Fui roqueiro na adolescência. Sendo mais sincero: fui “farofeiro”, ou seja, curtia mesmo hard rock, com aquelas bandas cheias de cabeludos com roupas esquisitas, um tanto afeminadas. Conhecia tudo, acumulava centenas de CDs, tinha cabelo grande e tocava bateria numa banda. O pacote completo. E entre essas várias bandas de rock “farofa”, o Motley Crue se destacava como uma das mais interessantes.
Não poderia perder, portanto, o filme “The Dirt”, disponível na Netflix. Foi dica do meu amigo de infância, igualmente roqueiro (farofeiro). Conta a história da banda, uma das mais alucinadas num meio dominado por malucos. O consumo de drogas era realmente espantoso. As orgias eram regra. Os caras realmente saíam pela tangente, exageravam, passavam de qualquer limite.
Mas eis o ponto: o que a garotada via como divertido e até fantástico, ocultava uma realidade bem diferente, era só um verniz falso, um manto protetor. Esses astros vendem aos fãs esse sonho de uma vida louca, maravilhosa, repleta de mulheres lindas, diversão, festas iradas. Fama e fortuna, carrões e modelos, poder: tudo isso atrai certo perfil como aquela luz azul atrai moscas – que depois são fritadas.

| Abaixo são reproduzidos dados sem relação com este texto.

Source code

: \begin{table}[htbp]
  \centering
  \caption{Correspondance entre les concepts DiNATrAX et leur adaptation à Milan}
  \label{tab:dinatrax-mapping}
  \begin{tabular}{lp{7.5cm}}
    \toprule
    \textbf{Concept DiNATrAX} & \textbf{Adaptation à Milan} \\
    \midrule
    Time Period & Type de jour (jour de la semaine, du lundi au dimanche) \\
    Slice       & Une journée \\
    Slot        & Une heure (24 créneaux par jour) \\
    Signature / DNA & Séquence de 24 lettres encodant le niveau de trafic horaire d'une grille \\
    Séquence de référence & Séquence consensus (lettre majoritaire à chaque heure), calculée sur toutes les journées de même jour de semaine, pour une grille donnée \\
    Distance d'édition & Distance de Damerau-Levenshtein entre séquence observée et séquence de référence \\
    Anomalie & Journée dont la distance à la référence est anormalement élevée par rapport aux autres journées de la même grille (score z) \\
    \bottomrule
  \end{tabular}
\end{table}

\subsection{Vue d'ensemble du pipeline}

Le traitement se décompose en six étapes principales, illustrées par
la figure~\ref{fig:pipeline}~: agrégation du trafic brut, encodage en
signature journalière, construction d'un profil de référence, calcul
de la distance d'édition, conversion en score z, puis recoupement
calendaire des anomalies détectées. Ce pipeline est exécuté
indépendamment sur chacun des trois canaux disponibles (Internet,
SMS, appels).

Tema semelhante já foi tratado por “Rock Star”, com Mark Wahlberg e Jennifer Aniston. Por traz da fantasia que seduz o público há o ser humano de carne e osso, sofrendo com muitas decepções, tentando tampar o buraco do coração com drogas e fama, pagando um alto preço por ter de aparentar aquilo que vende para consumo. As massas querem essa aparência, não o homem real por trás. The show must go on!
O baixista Nikki Sixx, fundador do Motley Crue, merece atenção especial no filme. A típica histórica que estraga tantas famílias mundo afora: o pai idiota e egoísta que engravida a mulher e se manda; a mulher que mergulha em drogas e vários relacionamentos supérfluos e curtos; o filho que cresce vendo a mãe como uma puta drogada e com vários homens diferentes, alguns dos quais violentos.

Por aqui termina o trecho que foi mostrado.